Empat CV Ini Dilaporkan Ke Kejaksaan, Diduga Korupsi Paket Jalan Perbatasan  

oleh -879 views

 

Voiceoftimor.com, Kefamenanu – Aktivis anti korupsi meminta Kejaksaan Negeri (Kejari) Timor Tengah Utara (TTU), melanjutkan proses hukum beberapa kasus korupsi yang mangkrak, salah satunya adalah kasus korupsi jalan perbatasan. Pasalnya, dari tujuh paket proyek jalan perbatasan yang terindikasi praktik korupsi, baru tiga paket yang diproses hukum hingga adanya keputusan inkrah. Sementara, empat paket pekerjaan lainnya masih dibiarkan hingga saat ini.

Proses hukum terhadap empat paket jalan perbatasan yang tersisa harus dilakukan agar institusi Kejaksaan terhindar dari kecurigaan publik. Selain itu, untuk menegakkan keadilan seadil-adilnya, maka penegakan hukum dalam kasus jalan perbatasan harus dilakukan secara menyeluruh dan total untuk tujuh paket jalan perbatasan.

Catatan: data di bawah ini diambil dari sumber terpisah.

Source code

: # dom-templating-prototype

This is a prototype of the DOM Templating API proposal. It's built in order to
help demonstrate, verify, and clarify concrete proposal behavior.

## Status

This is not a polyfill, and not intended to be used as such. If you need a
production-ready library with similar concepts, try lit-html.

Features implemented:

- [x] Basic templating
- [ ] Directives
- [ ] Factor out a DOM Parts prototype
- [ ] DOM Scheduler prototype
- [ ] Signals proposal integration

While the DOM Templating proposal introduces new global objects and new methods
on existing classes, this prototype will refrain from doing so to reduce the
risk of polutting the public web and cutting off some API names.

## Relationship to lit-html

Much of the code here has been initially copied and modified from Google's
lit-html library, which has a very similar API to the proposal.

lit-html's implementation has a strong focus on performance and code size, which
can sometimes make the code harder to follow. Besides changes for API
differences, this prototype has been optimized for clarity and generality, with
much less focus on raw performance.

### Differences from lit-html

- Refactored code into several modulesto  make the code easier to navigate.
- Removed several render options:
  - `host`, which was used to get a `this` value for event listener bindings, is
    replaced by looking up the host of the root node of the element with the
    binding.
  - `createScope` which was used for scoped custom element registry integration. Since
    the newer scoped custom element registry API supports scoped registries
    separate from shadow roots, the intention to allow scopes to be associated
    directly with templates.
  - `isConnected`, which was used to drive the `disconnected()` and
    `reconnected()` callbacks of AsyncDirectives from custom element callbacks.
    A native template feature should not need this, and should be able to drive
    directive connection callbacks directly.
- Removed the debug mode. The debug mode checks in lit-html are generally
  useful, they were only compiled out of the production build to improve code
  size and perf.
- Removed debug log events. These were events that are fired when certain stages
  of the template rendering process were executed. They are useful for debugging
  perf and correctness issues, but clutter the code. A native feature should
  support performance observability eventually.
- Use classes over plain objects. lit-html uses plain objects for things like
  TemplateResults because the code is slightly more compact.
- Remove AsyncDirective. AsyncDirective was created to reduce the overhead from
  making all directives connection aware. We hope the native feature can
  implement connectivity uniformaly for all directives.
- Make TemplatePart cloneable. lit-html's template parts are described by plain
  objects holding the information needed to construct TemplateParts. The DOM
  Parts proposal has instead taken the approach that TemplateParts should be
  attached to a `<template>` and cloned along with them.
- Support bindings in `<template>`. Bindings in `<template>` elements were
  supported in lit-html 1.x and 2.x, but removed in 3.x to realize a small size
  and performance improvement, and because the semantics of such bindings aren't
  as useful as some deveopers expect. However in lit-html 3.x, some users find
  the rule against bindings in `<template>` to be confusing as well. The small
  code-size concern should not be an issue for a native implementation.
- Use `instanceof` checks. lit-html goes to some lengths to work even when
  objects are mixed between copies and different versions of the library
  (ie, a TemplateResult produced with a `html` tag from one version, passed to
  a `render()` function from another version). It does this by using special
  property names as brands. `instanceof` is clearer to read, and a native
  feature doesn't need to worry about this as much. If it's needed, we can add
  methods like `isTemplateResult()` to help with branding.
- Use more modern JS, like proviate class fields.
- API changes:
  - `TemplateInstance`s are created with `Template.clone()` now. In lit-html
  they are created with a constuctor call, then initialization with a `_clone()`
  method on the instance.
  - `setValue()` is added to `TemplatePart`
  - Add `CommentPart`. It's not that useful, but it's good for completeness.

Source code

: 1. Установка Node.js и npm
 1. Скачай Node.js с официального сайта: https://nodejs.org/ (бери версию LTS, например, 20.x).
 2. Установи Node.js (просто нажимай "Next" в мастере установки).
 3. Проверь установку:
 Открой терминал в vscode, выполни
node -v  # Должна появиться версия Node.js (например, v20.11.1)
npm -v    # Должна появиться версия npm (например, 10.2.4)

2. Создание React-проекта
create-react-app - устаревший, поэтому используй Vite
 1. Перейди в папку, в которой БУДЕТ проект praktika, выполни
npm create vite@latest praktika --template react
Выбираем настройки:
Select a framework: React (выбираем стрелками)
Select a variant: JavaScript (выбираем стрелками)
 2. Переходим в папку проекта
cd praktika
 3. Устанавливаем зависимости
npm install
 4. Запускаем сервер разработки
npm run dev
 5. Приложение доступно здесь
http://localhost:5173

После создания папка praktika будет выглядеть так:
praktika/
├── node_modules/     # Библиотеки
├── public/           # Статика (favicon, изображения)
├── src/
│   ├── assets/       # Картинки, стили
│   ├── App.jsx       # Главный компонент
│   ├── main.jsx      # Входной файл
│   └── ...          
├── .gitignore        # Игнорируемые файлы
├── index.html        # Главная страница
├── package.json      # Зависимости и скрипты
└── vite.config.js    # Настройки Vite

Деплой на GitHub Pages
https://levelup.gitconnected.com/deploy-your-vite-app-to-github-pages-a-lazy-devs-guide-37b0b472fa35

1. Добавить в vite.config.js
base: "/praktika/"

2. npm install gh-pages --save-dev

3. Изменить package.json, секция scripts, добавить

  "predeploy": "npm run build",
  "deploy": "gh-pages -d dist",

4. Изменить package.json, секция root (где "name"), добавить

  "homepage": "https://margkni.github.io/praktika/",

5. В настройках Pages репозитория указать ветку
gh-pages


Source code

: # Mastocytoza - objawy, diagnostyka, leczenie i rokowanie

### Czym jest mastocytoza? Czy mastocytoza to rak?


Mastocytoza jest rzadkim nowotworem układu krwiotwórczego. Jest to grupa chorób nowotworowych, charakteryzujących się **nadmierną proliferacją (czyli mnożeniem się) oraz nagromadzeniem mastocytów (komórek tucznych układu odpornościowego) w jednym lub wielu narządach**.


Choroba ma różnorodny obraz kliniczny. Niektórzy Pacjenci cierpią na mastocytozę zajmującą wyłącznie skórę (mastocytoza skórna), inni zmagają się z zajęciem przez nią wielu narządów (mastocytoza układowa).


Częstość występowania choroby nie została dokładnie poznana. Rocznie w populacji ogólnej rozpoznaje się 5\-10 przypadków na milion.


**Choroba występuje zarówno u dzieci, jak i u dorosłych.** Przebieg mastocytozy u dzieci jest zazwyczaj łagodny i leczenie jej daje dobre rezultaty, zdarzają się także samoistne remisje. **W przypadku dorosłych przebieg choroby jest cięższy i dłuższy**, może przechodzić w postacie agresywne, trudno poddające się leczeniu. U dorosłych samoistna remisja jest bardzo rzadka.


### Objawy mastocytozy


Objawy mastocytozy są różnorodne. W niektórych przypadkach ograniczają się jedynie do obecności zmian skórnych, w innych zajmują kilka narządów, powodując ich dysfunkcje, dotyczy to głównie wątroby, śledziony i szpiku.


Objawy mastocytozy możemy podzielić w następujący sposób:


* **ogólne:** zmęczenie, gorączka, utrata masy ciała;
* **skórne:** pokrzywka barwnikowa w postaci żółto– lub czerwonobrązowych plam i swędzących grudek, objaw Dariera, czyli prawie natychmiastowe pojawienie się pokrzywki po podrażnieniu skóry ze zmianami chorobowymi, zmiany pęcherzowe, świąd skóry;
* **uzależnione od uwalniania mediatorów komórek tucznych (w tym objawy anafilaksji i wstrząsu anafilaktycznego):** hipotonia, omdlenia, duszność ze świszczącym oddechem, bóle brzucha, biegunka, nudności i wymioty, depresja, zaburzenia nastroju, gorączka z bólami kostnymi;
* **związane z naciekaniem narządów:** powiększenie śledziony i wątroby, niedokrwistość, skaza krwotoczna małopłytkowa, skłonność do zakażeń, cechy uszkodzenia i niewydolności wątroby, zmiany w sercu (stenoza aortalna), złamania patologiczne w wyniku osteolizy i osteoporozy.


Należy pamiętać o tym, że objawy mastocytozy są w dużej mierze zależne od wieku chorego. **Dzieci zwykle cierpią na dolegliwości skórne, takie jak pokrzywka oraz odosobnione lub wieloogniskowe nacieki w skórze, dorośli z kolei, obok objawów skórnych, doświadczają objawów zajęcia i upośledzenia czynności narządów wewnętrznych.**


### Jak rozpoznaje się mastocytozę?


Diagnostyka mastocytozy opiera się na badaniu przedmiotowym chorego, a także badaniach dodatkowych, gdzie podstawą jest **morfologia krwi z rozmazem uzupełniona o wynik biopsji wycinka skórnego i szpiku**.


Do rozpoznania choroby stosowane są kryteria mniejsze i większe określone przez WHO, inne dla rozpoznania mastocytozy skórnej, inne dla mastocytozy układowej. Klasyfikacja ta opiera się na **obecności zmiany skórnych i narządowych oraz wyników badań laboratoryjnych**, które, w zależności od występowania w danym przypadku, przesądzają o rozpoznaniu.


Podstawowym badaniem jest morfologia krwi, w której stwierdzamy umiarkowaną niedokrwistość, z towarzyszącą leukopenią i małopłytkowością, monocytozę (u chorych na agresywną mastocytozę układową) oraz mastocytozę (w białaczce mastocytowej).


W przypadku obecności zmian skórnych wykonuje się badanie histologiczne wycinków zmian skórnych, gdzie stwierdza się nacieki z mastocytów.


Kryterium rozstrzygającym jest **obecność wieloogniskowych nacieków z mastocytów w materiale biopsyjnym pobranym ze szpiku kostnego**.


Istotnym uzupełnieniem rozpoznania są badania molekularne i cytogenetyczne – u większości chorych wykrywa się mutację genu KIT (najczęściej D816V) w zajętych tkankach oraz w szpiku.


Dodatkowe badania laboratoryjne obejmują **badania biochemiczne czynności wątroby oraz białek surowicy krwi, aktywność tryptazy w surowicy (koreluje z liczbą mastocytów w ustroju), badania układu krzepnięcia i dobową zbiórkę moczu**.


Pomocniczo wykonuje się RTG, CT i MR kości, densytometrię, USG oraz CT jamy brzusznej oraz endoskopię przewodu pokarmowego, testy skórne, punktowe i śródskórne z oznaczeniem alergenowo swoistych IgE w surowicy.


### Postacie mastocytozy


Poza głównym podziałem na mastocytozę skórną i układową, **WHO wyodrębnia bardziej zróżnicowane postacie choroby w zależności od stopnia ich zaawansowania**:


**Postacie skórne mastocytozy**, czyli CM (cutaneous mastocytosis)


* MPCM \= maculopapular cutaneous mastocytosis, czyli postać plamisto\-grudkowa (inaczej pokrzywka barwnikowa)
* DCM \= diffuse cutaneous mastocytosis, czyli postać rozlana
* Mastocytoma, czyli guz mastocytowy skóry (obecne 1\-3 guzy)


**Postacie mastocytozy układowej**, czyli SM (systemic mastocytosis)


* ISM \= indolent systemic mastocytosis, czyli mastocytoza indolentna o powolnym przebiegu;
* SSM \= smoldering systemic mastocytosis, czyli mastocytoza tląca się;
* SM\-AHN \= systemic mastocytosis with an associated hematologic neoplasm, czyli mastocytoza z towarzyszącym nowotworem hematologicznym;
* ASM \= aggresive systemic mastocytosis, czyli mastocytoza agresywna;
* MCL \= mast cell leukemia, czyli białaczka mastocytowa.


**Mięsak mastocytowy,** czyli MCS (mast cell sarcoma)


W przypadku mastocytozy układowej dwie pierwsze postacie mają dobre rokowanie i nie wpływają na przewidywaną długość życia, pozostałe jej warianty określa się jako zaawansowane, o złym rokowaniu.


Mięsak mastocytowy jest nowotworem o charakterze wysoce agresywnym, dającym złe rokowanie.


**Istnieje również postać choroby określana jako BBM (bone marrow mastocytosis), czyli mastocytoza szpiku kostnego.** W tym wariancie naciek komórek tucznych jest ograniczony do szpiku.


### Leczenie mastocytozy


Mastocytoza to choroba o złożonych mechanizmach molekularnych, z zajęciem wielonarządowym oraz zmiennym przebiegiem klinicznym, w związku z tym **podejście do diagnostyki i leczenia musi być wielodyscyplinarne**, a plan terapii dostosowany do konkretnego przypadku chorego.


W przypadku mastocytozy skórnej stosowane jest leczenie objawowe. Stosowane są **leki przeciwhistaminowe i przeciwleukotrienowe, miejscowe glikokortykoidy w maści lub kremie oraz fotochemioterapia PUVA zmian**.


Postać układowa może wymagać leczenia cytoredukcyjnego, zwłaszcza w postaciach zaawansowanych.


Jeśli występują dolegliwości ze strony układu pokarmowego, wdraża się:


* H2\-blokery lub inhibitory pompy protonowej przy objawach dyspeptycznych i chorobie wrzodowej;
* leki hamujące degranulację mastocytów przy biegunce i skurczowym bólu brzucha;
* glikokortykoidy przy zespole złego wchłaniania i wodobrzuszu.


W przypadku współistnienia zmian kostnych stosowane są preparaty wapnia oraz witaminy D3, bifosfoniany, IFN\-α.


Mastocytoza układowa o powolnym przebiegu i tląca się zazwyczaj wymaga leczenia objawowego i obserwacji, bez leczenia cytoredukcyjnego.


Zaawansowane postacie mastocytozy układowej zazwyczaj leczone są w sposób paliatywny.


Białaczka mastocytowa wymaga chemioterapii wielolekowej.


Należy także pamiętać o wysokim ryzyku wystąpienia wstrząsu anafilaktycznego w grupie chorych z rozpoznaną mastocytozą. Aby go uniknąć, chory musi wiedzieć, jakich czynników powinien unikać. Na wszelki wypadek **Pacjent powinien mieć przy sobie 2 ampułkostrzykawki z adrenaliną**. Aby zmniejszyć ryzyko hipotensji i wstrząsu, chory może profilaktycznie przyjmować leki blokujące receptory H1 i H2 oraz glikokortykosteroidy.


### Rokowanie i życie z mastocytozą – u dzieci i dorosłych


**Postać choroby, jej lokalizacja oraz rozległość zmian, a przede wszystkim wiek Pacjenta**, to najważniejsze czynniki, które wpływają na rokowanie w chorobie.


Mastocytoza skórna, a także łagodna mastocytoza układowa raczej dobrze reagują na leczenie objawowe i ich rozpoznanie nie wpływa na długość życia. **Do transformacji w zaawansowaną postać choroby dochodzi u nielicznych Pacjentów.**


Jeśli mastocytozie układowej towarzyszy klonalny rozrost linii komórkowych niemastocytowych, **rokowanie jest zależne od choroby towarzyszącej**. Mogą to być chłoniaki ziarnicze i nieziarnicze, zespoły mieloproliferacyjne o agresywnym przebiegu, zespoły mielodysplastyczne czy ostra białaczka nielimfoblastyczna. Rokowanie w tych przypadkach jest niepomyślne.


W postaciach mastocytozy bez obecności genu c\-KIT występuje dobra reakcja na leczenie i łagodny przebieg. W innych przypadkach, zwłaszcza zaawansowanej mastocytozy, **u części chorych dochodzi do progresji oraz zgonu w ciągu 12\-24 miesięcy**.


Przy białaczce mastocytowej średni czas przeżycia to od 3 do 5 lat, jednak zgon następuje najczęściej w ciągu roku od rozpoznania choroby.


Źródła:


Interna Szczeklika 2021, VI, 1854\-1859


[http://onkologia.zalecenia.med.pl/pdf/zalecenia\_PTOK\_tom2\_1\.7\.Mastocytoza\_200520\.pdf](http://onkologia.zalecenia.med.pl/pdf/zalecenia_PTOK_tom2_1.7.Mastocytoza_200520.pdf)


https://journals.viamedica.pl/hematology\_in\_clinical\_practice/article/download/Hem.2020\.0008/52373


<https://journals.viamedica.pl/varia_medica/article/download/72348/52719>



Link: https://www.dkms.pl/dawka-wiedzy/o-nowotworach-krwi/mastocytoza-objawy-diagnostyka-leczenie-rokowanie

“Kemarin kita kembali datangi Kejari TTU untuk menyegarkan kembali histori penanganan kasus korupsi di daerah ini yang sudah kita perjuangkan bersama-sama kurang lebih 15 tahun. Ada beberapa kasus yang mangkrak, salah satunya adalah kasus jalan perbatasan. Kita percaya bahwa dengan membuka kembali histori dokumen penanganan pemberantasan kasus korupsi yang masih mangkrak itu bisa menjadi kekuatan sehingga kasus itu bisa dibongkar kembali kemudian keadilan yang diharapkan bisa terwujud,”ungkap Ketua Forum Anti Korupsi (Fraksi) TTU, Wellem Oki, Senin (19/7/2021) di Kefamenanu.

Wellem mengatakan dari tujuh paket proyek perbatasan, baru tiga paket yang sudah mendapat penegakan hukum inkrah dan masih tersisa empat paket lainnya. Pihaknya membawa dan menyerahkan dokumen empat paket yang tersisa itu kepada pihak Kejari TTU. Pihaknya berharap Kejari TTU bisa melihat dan membuka kembali penanganan kasus korupsi pada empat paket jalan perbatasan yang tersisa, sehingga ada penegakan hukum yang adil.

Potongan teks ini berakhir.